- _What is needed_:
When checking the entries below, count every line with the word "握手定理", then give only that number.
---------- Supplied records
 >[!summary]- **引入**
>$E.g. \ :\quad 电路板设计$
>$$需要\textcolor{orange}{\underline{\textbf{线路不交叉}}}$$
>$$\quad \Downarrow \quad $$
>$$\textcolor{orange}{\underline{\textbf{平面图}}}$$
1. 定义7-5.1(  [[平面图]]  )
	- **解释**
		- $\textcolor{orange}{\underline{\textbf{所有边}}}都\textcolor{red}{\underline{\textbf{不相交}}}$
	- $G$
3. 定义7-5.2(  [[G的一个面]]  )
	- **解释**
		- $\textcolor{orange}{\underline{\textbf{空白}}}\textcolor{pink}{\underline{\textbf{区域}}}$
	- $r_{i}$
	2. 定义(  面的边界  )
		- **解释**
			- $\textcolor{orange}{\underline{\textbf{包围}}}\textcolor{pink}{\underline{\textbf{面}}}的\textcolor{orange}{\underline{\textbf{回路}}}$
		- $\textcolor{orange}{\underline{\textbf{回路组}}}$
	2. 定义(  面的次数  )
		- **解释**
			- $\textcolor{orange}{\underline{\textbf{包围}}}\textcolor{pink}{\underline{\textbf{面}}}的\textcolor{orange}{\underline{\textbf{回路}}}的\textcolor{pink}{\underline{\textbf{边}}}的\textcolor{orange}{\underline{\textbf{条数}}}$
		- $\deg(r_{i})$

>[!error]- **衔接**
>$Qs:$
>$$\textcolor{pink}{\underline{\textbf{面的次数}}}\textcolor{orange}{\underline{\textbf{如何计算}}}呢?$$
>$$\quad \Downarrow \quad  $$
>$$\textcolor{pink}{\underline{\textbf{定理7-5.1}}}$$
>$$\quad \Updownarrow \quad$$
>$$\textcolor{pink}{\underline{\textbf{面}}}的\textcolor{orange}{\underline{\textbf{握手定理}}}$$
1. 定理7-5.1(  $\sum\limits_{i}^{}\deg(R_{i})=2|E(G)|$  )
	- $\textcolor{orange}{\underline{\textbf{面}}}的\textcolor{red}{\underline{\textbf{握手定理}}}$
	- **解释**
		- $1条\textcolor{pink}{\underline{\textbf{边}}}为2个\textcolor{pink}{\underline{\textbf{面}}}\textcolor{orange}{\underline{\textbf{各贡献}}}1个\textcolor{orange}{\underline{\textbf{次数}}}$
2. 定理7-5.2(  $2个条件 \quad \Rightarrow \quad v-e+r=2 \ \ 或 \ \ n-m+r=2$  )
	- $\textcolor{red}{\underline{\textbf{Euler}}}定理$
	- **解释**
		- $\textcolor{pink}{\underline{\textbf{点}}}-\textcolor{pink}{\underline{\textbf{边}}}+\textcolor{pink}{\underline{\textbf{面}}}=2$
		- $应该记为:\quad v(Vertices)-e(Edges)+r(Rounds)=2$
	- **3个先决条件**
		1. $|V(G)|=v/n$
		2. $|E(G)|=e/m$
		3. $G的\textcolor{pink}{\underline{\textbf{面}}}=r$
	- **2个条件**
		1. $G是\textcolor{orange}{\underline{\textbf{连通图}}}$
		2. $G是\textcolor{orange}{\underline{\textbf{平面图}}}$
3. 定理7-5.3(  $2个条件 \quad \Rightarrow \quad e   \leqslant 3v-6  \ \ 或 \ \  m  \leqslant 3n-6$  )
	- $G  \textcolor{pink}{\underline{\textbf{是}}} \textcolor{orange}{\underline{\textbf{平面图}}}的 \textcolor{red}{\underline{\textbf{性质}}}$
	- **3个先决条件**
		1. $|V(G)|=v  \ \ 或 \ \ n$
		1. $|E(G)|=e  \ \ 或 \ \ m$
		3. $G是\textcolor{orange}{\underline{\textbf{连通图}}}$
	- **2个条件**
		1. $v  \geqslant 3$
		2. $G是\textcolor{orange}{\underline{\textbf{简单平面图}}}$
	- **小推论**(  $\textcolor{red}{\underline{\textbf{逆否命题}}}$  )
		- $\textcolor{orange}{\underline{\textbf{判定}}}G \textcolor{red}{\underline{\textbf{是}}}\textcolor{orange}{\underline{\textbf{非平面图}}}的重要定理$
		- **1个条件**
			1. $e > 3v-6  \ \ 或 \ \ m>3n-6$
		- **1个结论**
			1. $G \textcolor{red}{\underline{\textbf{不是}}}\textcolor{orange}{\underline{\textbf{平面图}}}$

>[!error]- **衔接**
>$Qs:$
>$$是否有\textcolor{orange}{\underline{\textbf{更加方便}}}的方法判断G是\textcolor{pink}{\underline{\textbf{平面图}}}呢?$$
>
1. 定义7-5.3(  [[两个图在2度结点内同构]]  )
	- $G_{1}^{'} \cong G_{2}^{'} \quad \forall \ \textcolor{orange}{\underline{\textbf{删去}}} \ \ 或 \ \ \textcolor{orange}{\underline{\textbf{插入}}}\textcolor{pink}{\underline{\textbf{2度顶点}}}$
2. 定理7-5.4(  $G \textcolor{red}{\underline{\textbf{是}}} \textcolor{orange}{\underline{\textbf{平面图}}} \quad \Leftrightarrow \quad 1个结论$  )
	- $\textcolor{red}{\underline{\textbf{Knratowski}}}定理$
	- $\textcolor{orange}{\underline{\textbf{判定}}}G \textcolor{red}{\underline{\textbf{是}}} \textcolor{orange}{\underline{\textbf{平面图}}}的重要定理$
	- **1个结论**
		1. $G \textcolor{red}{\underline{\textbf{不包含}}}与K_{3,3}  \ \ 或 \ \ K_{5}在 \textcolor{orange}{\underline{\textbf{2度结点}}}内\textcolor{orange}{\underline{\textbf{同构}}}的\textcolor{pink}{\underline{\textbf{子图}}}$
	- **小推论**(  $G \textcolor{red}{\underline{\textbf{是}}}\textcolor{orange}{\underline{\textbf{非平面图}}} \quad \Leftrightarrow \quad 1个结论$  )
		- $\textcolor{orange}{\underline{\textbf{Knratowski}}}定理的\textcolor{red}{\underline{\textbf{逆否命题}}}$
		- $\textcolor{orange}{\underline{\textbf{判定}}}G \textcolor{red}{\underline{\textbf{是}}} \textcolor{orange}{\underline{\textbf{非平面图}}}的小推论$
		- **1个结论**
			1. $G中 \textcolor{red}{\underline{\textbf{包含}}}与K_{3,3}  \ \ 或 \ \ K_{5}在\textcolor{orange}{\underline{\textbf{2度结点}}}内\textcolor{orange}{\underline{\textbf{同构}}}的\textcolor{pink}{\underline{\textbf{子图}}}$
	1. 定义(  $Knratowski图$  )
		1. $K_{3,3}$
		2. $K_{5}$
--------------------
- _Reply to the task_:
2